ABOUT THIS EXERCISE —
Which lines of the entries contain the string "methods"? Copy each of them.

SOURCE DATA —
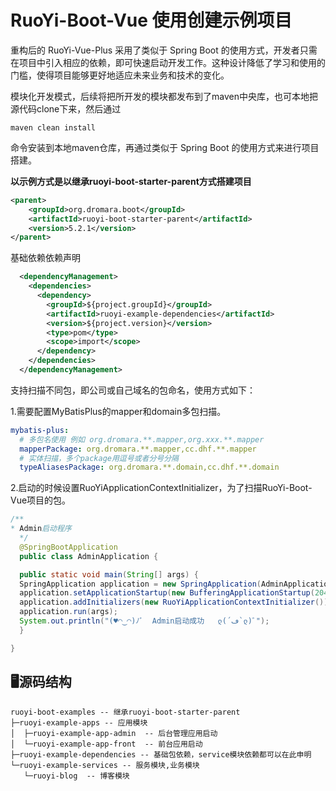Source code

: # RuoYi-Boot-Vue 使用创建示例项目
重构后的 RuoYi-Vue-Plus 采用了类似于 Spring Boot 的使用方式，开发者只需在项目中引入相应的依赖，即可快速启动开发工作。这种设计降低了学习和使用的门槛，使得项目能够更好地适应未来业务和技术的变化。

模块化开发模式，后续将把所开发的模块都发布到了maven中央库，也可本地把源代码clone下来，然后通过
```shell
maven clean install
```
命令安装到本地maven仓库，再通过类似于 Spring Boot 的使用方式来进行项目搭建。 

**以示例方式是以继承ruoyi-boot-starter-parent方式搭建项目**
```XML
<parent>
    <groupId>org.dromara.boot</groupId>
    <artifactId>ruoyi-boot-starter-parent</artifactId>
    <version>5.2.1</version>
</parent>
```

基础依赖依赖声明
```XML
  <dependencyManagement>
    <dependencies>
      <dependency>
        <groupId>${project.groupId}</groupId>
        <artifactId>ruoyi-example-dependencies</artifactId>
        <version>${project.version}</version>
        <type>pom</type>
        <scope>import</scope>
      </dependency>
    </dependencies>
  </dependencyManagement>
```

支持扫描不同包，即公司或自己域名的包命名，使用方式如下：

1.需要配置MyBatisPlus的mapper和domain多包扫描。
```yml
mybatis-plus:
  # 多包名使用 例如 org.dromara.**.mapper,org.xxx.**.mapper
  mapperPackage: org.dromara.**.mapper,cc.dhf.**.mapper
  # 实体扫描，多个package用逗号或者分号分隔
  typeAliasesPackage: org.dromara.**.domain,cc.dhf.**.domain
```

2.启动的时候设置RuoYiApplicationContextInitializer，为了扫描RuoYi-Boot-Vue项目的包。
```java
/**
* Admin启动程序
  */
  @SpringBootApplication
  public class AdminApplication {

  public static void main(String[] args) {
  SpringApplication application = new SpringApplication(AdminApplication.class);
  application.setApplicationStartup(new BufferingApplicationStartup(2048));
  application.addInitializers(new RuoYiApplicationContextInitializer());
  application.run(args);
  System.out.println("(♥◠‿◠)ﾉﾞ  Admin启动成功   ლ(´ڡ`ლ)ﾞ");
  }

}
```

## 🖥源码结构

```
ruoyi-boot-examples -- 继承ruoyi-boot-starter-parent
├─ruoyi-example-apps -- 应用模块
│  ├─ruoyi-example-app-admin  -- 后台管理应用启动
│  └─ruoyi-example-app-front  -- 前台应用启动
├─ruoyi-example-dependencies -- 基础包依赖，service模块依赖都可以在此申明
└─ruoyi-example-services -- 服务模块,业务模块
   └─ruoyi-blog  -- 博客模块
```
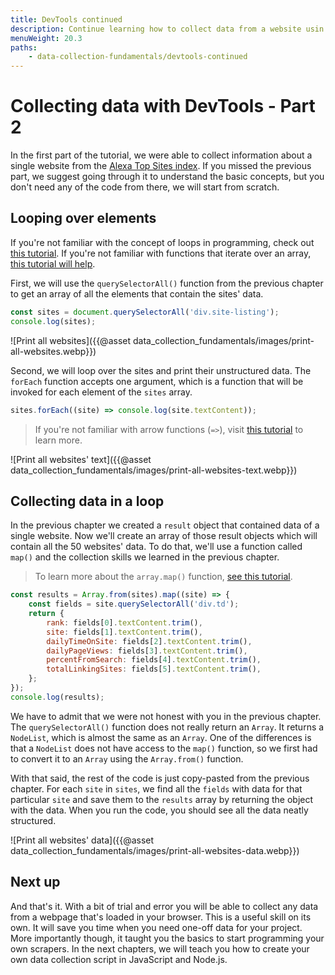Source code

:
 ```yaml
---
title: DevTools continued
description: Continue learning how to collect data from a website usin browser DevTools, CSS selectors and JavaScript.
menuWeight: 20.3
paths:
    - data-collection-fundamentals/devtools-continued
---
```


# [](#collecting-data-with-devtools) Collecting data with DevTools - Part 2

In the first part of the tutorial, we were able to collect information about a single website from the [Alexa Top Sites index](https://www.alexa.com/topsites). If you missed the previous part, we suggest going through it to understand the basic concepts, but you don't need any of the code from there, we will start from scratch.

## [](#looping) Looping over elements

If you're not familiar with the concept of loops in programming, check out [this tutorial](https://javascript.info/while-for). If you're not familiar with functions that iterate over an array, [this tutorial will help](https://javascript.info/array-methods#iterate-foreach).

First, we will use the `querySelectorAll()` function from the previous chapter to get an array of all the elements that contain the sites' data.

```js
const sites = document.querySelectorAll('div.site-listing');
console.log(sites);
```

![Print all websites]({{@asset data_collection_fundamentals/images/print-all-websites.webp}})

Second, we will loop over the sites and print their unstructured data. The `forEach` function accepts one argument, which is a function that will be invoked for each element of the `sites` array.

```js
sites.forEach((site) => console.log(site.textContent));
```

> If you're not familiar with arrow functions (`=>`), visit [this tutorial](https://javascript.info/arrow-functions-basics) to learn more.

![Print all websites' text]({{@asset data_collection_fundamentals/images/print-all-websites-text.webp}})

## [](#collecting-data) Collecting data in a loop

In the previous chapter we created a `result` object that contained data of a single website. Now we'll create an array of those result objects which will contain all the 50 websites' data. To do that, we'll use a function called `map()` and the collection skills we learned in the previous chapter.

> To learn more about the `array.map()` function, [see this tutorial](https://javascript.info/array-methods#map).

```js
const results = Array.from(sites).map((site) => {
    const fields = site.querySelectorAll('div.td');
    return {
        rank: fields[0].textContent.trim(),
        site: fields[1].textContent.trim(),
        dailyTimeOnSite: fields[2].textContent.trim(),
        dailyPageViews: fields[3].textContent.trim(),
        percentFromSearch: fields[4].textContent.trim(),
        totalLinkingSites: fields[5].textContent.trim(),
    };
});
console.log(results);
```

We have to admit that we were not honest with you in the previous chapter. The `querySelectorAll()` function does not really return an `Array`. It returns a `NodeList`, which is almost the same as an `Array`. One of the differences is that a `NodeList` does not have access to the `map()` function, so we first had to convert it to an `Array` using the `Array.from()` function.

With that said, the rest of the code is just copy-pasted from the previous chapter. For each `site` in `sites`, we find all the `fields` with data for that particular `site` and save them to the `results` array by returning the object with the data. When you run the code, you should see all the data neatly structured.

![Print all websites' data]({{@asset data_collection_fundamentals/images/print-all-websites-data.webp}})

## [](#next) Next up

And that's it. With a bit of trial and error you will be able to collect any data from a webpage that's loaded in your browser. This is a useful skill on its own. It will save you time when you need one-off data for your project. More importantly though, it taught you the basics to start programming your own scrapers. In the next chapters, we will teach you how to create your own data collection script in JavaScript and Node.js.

RESULT —
If you're not familiar with the concept of loops in programming, check out [this tutorial](https://javascript.info/while-for). If you're not familiar with functions that iterate over an array, [this tutorial will help](https://javascript.info/array-methods#iterate-foreach).
> To learn more about the `array.map()` function, [see this tutorial](https://javascript.info/array-methods#map).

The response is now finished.